Как известно, знание о функционировании экономической системы получило свое название после того, как Джон Мейнард Кейнс опубликовал свою Общая теория занятости, процента и денег, в 1936 г. Если этот автор не пренебрегал перформативным характером созданного теоретического языка, то его нельзя обвинить в отсутствии научного реализма, в равнодушии к пониманию капитализма. Учитывая актуальность исторического момента, он рассудил, что необходимо осмыслить реальные экономические процессы. Здесь мы хотим показать, однако, что современная макроэкономика после Второй мировой войны приобрела централизованно-манипулятивный характер: с одной стороны, она стремилась предоставить инструменты экономической политики для управления системой, с другой стороны, она хотела приспособить умы экономистов, заставить их мыслить автоматически, адекватно достижению поставленных перед ними целей. Некоторые, немногие, сопротивляются!
Но, в конце концов, что такое управление? «Управление — это автоматизация мышления, автоматизация социального бытия. Управление — это бессмысленная информация, позволяющая овладеть неизбежным» (Франко Беральди, в Асфиксия – Финансовый капитализм и восстание языка).
Чтобы понять природу макроэкономики и то, как она в форме технического и манипулятивного знания изменилась за период с 1950 г. по настоящее время, необходимы три приведенных выше графика: первый показывает эволюцию показателя уровня инфляции. , следующий представляет эволюцию нормы прибыли, а третий указывает ежегодные темпы роста ВВП. Следует отметить, что переменная норма прибыли обычно не фигурирует в традиционном или ортодоксальном макроэкономическом анализе, но она имеет решающее значение.

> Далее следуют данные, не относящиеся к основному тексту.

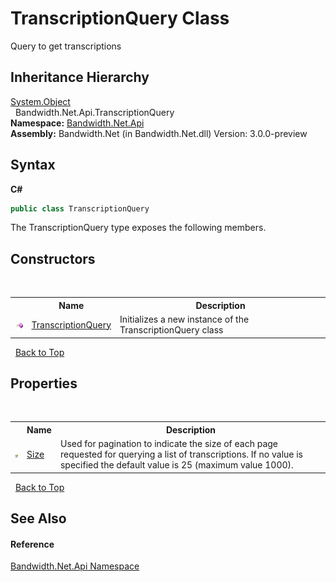 ﻿# TranscriptionQuery Class
 

Query to get transcriptions


## Inheritance Hierarchy
<a href="http://msdn2.microsoft.com/en-us/library/e5kfa45b" target="_blank">System.Object</a><br />&nbsp;&nbsp;Bandwidth.Net.Api.TranscriptionQuery<br />
**Namespace:**&nbsp;<a href ="N_Bandwidth_Net_Api.md">Bandwidth.Net.Api</a><br />**Assembly:**&nbsp;Bandwidth.Net (in Bandwidth.Net.dll) Version: 3.0.0-preview

## Syntax

**C#**<br />
``` C#
public class TranscriptionQuery
```

The TranscriptionQuery type exposes the following members.


## Constructors
&nbsp;<table><tr><th></th><th>Name</th><th>Description</th></tr><tr><td>![Public method](media/pubmethod.gif "Public method")</td><td><a href ="M_Bandwidth_Net_Api_TranscriptionQuery__ctor.md">TranscriptionQuery</a></td><td>
Initializes a new instance of the TranscriptionQuery class</td></tr></table>&nbsp;
<a href="#transcriptionquery-class">Back to Top</a>

## Properties
&nbsp;<table><tr><th></th><th>Name</th><th>Description</th></tr><tr><td>![Public property](media/pubproperty.gif "Public property")</td><td><a href ="P_Bandwidth_Net_Api_TranscriptionQuery_Size.md">Size</a></td><td>
Used for pagination to indicate the size of each page requested for querying a list of transcriptions. If no value is specified the default value is 25 (maximum value 1000).</td></tr></table>&nbsp;
<a href="#transcriptionquery-class">Back to Top</a>

## See Also


#### Reference
<a href ="N_Bandwidth_Net_Api.md">Bandwidth.Net.Api Namespace</a><br />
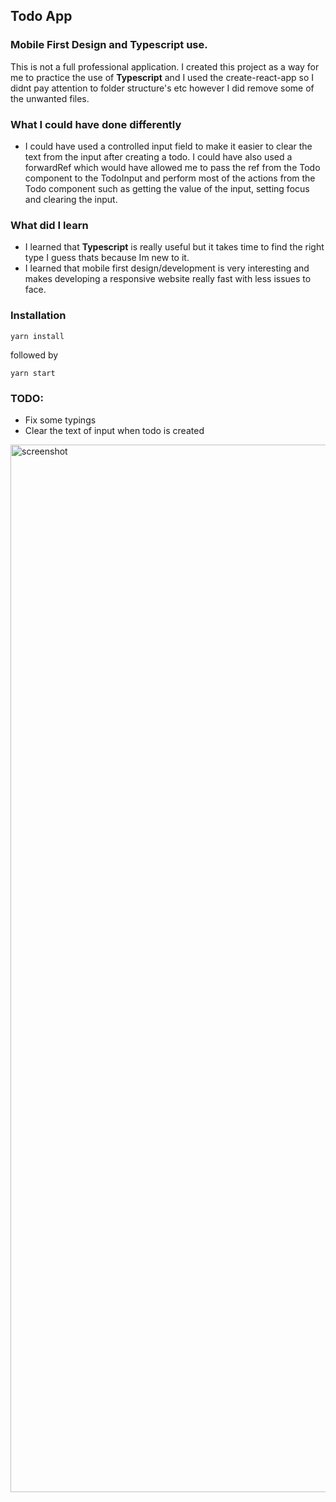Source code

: ## Todo App
### Mobile First Design and Typescript use.
This is not a full professional application. I created this project as a way for me to practice the use of **Typescript** and I used the create-react-app so I didnt pay attention to folder structure's etc however I did remove some of the unwanted files.

### What I could have done differently
- I could have used a controlled input field to make it easier to clear the text from the input after creating a todo. I could have also used a forwardRef which would have allowed me to pass the ref from the Todo component to the TodoInput and perform most of the actions from the Todo component such as getting the value of the input, setting focus and clearing the input.


### What did I learn 
- I learned that **Typescript** is really useful but it takes time to find the right type I guess thats because Im new to it.
- I learned that mobile first design/development is very interesting and makes developing a responsive website really fast with less issues to face.

### Installation
```yarn install``` 

followed by

```yarn start```

### TODO: 
- Fix some typings 
- Clear the text of input when todo is created


<img width="1676" alt="screenshot" src="https://user-images.githubusercontent.com/7544317/80911521-bdc46c00-8d2e-11ea-9e1e-81131e5dc163.png">
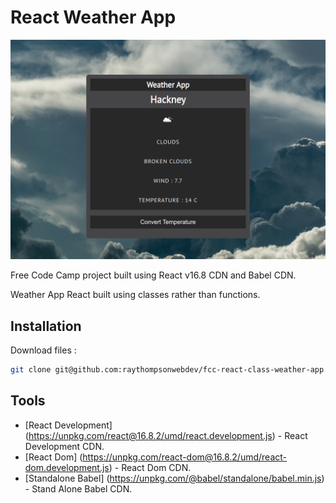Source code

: # React Weather App

![Free CodeCamp Weather App](/assets/react-weather-app.png)

Free Code Camp project built using React v16.8 CDN and Babel CDN.

Weather App React built using classes rather than functions.

## Installation

Download files : 

```sh
git clone git@github.com:raythompsonwebdev/fcc-react-class-weather-app.git
```

## Tools

- [React Development] (https://unpkg.com/react@16.8.2/umd/react.development.js)  -  React Development CDN.
- [React Dom] (https://unpkg.com/react-dom@16.8.2/umd/react-dom.development.js) - React Dom CDN.
- [Standalone Babel] (https://unpkg.com/@babel/standalone/babel.min.js) - Stand Alone Babel CDN.
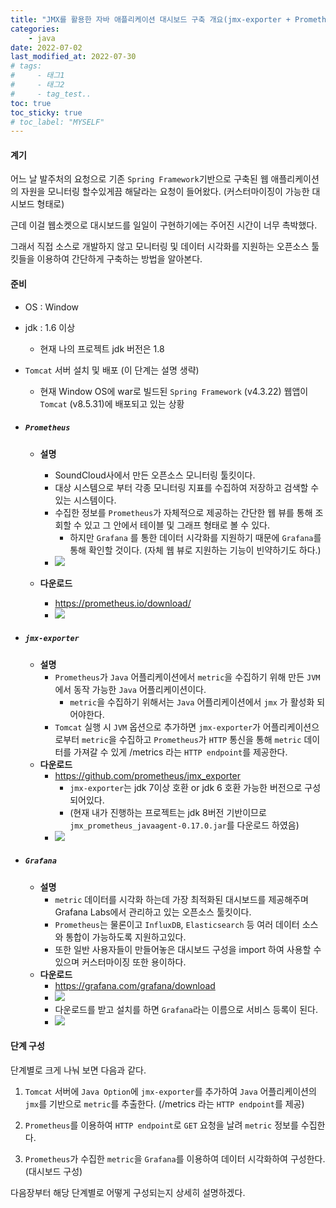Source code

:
 ```yaml
---
title: "JMX를 활용한 자바 애플리케이션 대시보드 구축 개요(jmx-exporter + Prometheus + Grafana)"
categories: 
    - java
date: 2022-07-02
last_modified_at: 2022-07-30
# tags:
#     - 태그1
#     - 태그2
#     - tag_test..
toc: true
toc_sticky: true
# toc_label: "MYSELF"
---
```

#### 계기

어느 날 발주처의 요청으로 기존 ```Spring Framework```기반으로 구축된 웹 애플리케이션의 자원을 모니터링 할수있게끔 해달라는 요청이 들어왔다. (커스터마이징이 가능한 대시보드 형태로)

근데 이걸 웹소켓으로 대시보드를 일일이 구현하기에는 주어진 시간이 너무 촉박했다.

그래서 직접 소스로 개발하지 않고 모니터링 및 데이터 시각화를 지원하는 오픈소스 툴킷들을 이용하여 간단하게 구축하는 방법을 알아본다.

#### 준비
- OS : Window
- jdk : 1.6 이상
  - 현재 나의 프로젝트 jdk 버전은 1.8
- `Tomcat` 서버 설치 및 배포 (이 단계는 설명 생략)
  - 현재 Window OS에 war로 빌드된 `Spring Framework` (v4.3.22) 웹앱이 `Tomcat` (v8.5.31)에 배포되고 있는 상황
- ##### `Prometheus`
  - **설명**
    - SoundCloud사에서 만든 오픈소스 모니터링 툴킷이다. 
    - 대상 시스템으로 부터 각종 모니터링 지표를 수집하여 저장하고 검색할 수 있는 시스템이다. 
    - 수집한 정보를 `Prometheus`가 자체적으로 제공하는 간단한 웹 뷰를 통해 조회할 수 있고 그 안에서 테이블 및 그래프 형태로 볼 수 있다.
      - 하지만 `Grafana` 를 통한 데이터 시각화를 지원하기 때문에 `Grafana`를 통해 확인할 것이다. (자체 웹 뷰로 지원하는 기능이 빈약하기도 하다.)
    - ![](https://velog.velcdn.com/images/ckr3453/post/9c2d21f2-9f7b-40ca-a1dc-b3018d22ea32/image.png)


  - **다운로드**
    - https://prometheus.io/download/
    - ![](https://velog.velcdn.com/images/ckr3453/post/f7c51cbe-69f7-4a88-9786-0a780b1739fe/image.png)
    
- ##### `jmx-exporter`
  - **설명**
    - `Prometheus`가 `Java` 어플리케이션에서 `metric`을 수집하기 위해 만든 `JVM` 에서 동작 가능한 `Java` 어플리케이션이다.
      - `metric`을 수집하기 위해서는 `Java` 어플리케이션에서 `jmx` 가 활성화 되어야한다.
    - `Tomcat` 실행 시 `JVM` 옵션으로 추가하면 `jmx-exporter`가 어플리케이션으로부터 `metric`을 수집하고 `Prometheus`가 `HTTP` 통신을 통해 `metric` 데이터를 가져갈 수 있게 /metrics 라는 `HTTP endpoint`를 제공한다.
  - **다운로드**
    - https://github.com/prometheus/jmx_exporter
      - `jmx-exporter`는 jdk 7이상 호환 or jdk 6 호환 가능한 버전으로 구성되어있다.
      - (현재 내가 진행하는 프로젝트는 jdk 8버전 기반이므로 `jmx_prometheus_javaagent-0.17.0.jar`를 다운로드 하였음)
    - ![](https://velog.velcdn.com/images/ckr3453/post/99e657bd-00b2-48f5-b61e-a5985bced5d3/image.png)

- ##### `Grafana`
  - **설명**
    - `metric` 데이터를 시각화 하는데 가장 최적화된 대시보드를 제공해주며 Grafana Labs에서 관리하고 있는 오픈소스 툴킷이다.
    - `Prometheus`는 물론이고 `InfluxDB`, `Elasticsearch` 등 여러 데이터 소스와 통합이 가능하도록 지원하고있다.
    - 또한 일반 사용자들이 만들어놓은 대시보드 구성을 import 하여 사용할 수 있으며 커스터마이징 또한 용이하다.
  - **다운로드**
    - https://grafana.com/grafana/download
    - ![](https://velog.velcdn.com/images/ckr3453/post/dba8ff07-be75-450d-8d74-5ae493828c92/image.png)
    - 다운로드를 받고 설치를 하면 `Grafana`라는 이름으로 서비스 등록이 된다.
    - ![](https://velog.velcdn.com/images/ckr3453/post/4ffb6c7c-c91f-4f06-ae0e-1c2786c7d846/image.png)


#### 단계 구성

단계별로 크게 나눠 보면 다음과 같다.

1. `Tomcat` 서버에 `Java Option`에 `jmx-exporter`를 추가하여 `Java` 어플리케이션의 `jmx`를 기반으로 `metric`를 추출한다. (/metrics 라는 `HTTP endpoint`를 제공)

2. `Prometheus`를 이용하여 `HTTP endpoint`로 `GET` 요청을 날려 `metric` 정보를 수집한다.

3. `Prometheus`가 수집한 `metric`을 `Grafana`를 이용하여 데이터 시각화하여 구성한다. (대시보드 구성)


다음장부터 해당 단계별로 어떻게 구성되는지 상세히 설명하겠다.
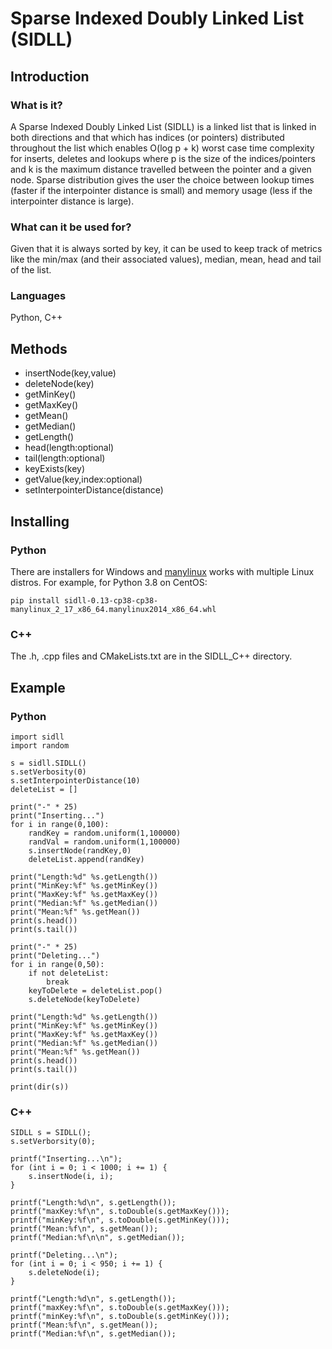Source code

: # Sparse Indexed Doubly Linked List (SIDLL)

## Introduction

### What is it?
A Sparse Indexed Doubly Linked List (SIDLL) is a linked list that is linked in both directions and that which has indices (or pointers) distributed throughout the list which enables O(log p + k) worst case time complexity for inserts, deletes and lookups where p is the size of the indices/pointers and k is the maximum distance travelled between the pointer and a given node. 
Sparse distribution gives the user the choice between lookup times (faster if the interpointer distance is small) and memory usage (less if the interpointer distance is large). 

### What can it be used for?
Given that it is always sorted by key, it can be used to keep track of metrics like the min/max (and their associated values), median, mean, head and tail of the list.

### Languages
Python, C++

## Methods
- insertNode(key,value)
- deleteNode(key)
- getMinKey()
- getMaxKey()
- getMean()
- getMedian()
- getLength()
- head(length:optional)
- tail(length:optional) 
- keyExists(key)
- getValue(key,index:optional)
- setInterpointerDistance(distance)

## Installing
### Python
There are installers for Windows and [manylinux](https://github.com/pypa/manylinux) works with multiple Linux distros. For example, for Python 3.8 on CentOS:

```
pip install sidll-0.13-cp38-cp38-manylinux_2_17_x86_64.manylinux2014_x86_64.whl
```

### C++
The .h, .cpp files and CMakeLists.txt are in the SIDLL_C++ directory. 

## Example
### Python
```
import sidll
import random

s = sidll.SIDLL()
s.setVerbosity(0)
s.setInterpointerDistance(10)
deleteList = []

print("-" * 25)
print("Inserting...")
for i in range(0,100):
    randKey = random.uniform(1,100000)
    randVal = random.uniform(1,100000)
    s.insertNode(randKey,0)
    deleteList.append(randKey)
    
print("Length:%d" %s.getLength())
print("MinKey:%f" %s.getMinKey())
print("MaxKey:%f" %s.getMaxKey())
print("Median:%f" %s.getMedian())
print("Mean:%f" %s.getMean())
print(s.head())
print(s.tail())

print("-" * 25)
print("Deleting...")
for i in range(0,50):
    if not deleteList:
        break
    keyToDelete = deleteList.pop()
    s.deleteNode(keyToDelete)
    
print("Length:%d" %s.getLength())
print("MinKey:%f" %s.getMinKey())
print("MaxKey:%f" %s.getMaxKey())
print("Median:%f" %s.getMedian())
print("Mean:%f" %s.getMean())
print(s.head())
print(s.tail())

print(dir(s))

```
### C++
```
SIDLL s = SIDLL();
s.setVerborsity(0);

printf("Inserting...\n");
for (int i = 0; i < 1000; i += 1) {
    s.insertNode(i, i);
}

printf("Length:%d\n", s.getLength());
printf("maxKey:%f\n", s.toDouble(s.getMaxKey()));
printf("minKey:%f\n", s.toDouble(s.getMinKey()));
printf("Mean:%f\n", s.getMean());
printf("Median:%f\n\n", s.getMedian());

printf("Deleting...\n");
for (int i = 0; i < 950; i += 1) {
    s.deleteNode(i);
}

printf("Length:%d\n", s.getLength());
printf("maxKey:%f\n", s.toDouble(s.getMaxKey()));
printf("minKey:%f\n", s.toDouble(s.getMinKey()));
printf("Mean:%f\n", s.getMean());
printf("Median:%f\n", s.getMedian());
```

В центре внимания этой заметки будет только экономика США, поскольку она остается пока самой важной капиталистической экономикой. Как известно, Соединенные Штаты являются основной мастерской, в которой создаются инструменты макроэкономики, которые затем распространяются на экономические курсы в остальном мире.
Экономическая политика ориентировалась на кейнсианство примерно между 1940 и 1978 годами, но не на основе его первоначальной формулировки, а существенным образом опираясь на теоретическую перестройку, получившую название «неоклассический синтез». Вот, тезисы этого замечательного экономиста были переписаны в виде упрощенной модели общего равновесия с двумя рынками — товаров и валюты — которая стала известна как модель IS-LM. В любом случае цель экономической политики в этот период заключалась в поддержании высокого уровня занятости главным образом за счет экспансивной налогово-бюджетной политики. Веря в контрциклическую роль государства, не было опасений по поводу бюджетного дефицита, потому что была вера в саму способность этой политики создать условия для экономического роста.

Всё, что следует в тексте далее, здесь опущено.